Every line of the records below from the line with "- [実施方法](#実施方法)" up to and including the line with "1. Webアプリケーションの作り方を学ぶ" must be reproduced exactly, and no line outside that range.

[Collected data]

== == ==

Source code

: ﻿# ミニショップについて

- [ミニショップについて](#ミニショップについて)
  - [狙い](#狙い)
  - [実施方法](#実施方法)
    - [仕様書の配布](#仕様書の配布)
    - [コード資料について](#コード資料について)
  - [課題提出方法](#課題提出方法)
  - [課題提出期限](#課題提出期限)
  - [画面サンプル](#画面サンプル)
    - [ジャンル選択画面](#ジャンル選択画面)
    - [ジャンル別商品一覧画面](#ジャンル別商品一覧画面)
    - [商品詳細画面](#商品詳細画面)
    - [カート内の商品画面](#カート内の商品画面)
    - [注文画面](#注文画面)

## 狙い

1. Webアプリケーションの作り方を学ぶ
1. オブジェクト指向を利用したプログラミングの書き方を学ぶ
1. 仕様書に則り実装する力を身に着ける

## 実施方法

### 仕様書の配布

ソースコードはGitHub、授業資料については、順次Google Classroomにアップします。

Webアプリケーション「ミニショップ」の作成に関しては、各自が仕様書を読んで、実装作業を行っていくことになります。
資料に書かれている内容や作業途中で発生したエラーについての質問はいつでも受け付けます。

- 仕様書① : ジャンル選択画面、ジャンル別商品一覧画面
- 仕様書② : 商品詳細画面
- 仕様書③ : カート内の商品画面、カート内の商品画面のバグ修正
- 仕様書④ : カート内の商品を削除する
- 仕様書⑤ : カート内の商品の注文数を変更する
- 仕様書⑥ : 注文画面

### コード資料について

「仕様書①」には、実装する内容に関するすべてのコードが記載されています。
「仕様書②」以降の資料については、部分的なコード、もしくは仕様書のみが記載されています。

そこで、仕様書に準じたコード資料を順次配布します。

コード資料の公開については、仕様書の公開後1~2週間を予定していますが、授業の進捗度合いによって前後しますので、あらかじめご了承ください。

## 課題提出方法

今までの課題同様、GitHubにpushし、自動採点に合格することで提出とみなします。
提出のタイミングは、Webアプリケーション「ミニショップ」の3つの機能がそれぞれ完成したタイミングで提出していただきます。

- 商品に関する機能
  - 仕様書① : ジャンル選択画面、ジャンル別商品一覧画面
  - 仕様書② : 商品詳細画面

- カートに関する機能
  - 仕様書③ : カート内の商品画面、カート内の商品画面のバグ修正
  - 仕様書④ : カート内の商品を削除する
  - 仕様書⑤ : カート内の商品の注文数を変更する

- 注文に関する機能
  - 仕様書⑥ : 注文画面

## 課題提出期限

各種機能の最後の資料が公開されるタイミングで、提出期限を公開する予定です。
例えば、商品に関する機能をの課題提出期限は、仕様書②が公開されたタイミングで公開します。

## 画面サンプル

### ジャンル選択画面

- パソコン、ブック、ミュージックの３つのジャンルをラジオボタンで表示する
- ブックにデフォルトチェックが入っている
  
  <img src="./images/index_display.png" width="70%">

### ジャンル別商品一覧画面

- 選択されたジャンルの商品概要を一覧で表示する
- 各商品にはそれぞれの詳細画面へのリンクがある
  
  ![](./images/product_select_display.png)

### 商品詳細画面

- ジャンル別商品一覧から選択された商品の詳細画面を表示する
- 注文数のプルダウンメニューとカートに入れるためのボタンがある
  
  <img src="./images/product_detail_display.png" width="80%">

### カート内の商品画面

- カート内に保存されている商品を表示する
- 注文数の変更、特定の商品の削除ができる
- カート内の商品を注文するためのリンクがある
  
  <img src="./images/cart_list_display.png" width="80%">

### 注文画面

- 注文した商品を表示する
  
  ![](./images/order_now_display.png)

== == ==

[Response to this task]
  - [実施方法](#実施方法)
    - [仕様書の配布](#仕様書の配布)
    - [コード資料について](#コード資料について)
  - [課題提出方法](#課題提出方法)
  - [課題提出期限](#課題提出期限)
  - [画面サンプル](#画面サンプル)
    - [ジャンル選択画面](#ジャンル選択画面)
    - [ジャンル別商品一覧画面](#ジャンル別商品一覧画面)
    - [商品詳細画面](#商品詳細画面)
    - [カート内の商品画面](#カート内の商品画面)
    - [注文画面](#注文画面)

## 狙い

1. Webアプリケーションの作り方を学ぶ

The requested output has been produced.